Alternatively, it is a simple exercise to show the claim, with $c(p,k,l)$ replaced by the bound \eqref{bound for c(p,k,l)}, by induction on $k$.
\end{proof}
\begin{lemma} \label{convergence of the loop expansion}
Let $\nu > 0$ and $t < (8 \nu \norm{w}_\infty)^{-1}$. Then, on $\mathcal{H}^{(\nu N)}_\pm$, the Schwinger-Dyson series \eqref{loop expansion} converges in norm, uniformly in $N$.
\end{lemma}
\begin{proof}
Recall that $p+k-l \leq n$ for nonvanishing $\widehat{\A}_N \pb{G^{(k,l)}_{t,\ul{t}}(a^{(p)})} \bigr|_{\mathcal{H}^{(n)}_\pm}$. Using the symbol $I_{\{A\}}$, defined as $1$ if $A$ is true and $0$ if $A$ is false, we find
\begin{align*}
&\sum_{k = 0}^\infty \sum_{l = 0}^k \frac{1}{N^l} \int_{\Delta^k(t)} \md \ul{t} \; \normB{\widehat{\A}_N \pb{G^{(k,l)}_{t,\ul{t}}(a^{(p)})} \bigr|_{\mathcal{H}^{(\nu N)}_\pm}}
\\
&\qquad \leq\; \sum_{k = 0}^\infty \sum_{l = 0}^k \frac{(p+k-l)^l}{N^l} \,I_{\{p+k-l \leq \nu N\}}\, \frac{1}{k!} (2 \norm{w}_\infty t)^k \, \binom{k}{l} \binom{p+k-1}{k} k! \, \nu^{p+k-l} \, \norm{a^{(p)}}
\\
&\qquad\leq\; \sum_{k = 0}^\infty (8 \nu \norm{w}_\infty t)^k \,
(2\nu)^p \, \norm{a^{(p)}}
\\
&\qquad=\; \frac{1}{1 - 8 \nu \norm{w}_\infty t} \, (2\nu)^p \, \norm{a^{(p)}}\,,
\end{align*}
where we used that $\sum_{l = 0}^k \binom{k}{l} = 2^k$, and in particular $\binom{k}{l} \leq 2^k$.
\end{proof}
In the spirit of semi-classical expansions, we can rewrite the Schwinger-Dyson series to get a ``$1/N$-expansion'', whereby all $l$-loop terms add up to an operator of order $O(N^{-l})$.

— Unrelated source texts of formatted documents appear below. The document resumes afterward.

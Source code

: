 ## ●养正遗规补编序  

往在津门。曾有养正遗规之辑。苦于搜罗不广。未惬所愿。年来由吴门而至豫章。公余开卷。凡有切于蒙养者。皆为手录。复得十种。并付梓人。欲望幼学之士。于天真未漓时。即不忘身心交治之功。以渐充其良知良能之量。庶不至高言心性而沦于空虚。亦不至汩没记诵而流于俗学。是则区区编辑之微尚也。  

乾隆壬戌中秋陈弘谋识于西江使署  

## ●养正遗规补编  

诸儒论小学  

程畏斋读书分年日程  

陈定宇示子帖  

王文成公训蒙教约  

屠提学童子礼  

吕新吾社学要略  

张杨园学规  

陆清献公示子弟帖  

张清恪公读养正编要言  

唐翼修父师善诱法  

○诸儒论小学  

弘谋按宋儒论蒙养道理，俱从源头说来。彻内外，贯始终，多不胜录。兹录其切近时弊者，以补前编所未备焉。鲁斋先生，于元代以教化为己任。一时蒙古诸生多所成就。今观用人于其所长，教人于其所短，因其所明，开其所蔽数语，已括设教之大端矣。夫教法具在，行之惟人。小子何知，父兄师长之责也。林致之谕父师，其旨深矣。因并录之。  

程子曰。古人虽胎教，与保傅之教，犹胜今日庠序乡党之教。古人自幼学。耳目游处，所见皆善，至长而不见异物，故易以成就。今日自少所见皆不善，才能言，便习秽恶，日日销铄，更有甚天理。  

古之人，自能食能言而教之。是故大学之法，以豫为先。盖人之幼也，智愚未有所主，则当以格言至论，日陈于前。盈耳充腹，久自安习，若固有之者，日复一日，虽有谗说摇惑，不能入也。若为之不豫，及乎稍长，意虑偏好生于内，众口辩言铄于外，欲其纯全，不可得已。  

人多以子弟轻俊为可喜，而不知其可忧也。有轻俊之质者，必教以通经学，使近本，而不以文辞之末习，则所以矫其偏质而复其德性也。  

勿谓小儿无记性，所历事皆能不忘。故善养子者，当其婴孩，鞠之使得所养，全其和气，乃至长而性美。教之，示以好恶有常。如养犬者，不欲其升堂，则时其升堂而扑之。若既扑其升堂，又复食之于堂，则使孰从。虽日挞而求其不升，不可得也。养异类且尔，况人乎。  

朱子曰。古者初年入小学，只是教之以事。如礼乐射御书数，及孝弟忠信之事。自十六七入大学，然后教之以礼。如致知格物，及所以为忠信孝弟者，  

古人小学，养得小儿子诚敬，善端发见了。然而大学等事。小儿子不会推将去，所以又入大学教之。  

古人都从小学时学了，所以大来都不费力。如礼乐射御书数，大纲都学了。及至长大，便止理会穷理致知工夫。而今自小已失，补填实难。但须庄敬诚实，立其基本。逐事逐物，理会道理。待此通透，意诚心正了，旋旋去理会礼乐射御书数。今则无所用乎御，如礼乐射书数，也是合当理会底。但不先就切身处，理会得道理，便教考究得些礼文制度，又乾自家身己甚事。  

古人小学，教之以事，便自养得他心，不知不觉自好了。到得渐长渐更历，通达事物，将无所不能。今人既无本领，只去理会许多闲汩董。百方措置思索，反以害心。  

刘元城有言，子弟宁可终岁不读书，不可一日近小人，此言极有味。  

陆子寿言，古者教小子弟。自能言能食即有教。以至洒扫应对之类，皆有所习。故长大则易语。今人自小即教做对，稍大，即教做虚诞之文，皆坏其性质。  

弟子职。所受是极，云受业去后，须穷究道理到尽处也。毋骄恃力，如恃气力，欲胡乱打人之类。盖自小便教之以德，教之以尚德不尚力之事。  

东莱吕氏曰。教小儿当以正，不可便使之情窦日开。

\begin{lemma} \label{convergence for bounded potential}
Let $t < (8 \nu \norm{w}_\infty)^{-1}$ and $L \in \N$. Then we have on $\mathcal{H}^{(\nu N)}_\pm$
\begin{equation*}
\me^{\mi t H_N} \, \widehat{\A}_N(a^{(p)}) \, \me^{- \mi t H_N} \;=\; \sum_{l = 0}^{L-1} \frac{1}{N^l} \sum_{k = l}^\infty \, \widehat{\A}_N \pb{G^{(k,l)}_t(a^{(p)})} + O \pbb{\frac{1}{N^L}}\,,
\end{equation*}
where the sum converges uniformly in $N$.
\end{lemma}
\begin{proof}
Instead of the full Schwinger-Dyson expansion \eqref{Schwinger-Dyson series}, we can stop the expansion whenever $L$ loops have been generated. More precisely, we iterate \eqref{Duhamel} and use \eqref{commutator of second quantised operators} at each iteration to split the commutator into tree ($r = 1$) and loop ($r = 2$) terms. Whenever a term obtained in this fashion has accumulated $L$ loops, we stop expanding and put it into a remainder term. Thus all fully expanded terms are precisely those arising from diagrams containing up to $L-1$ loops, and it is not hard to show that the remainder term is of order $N^{-L}$.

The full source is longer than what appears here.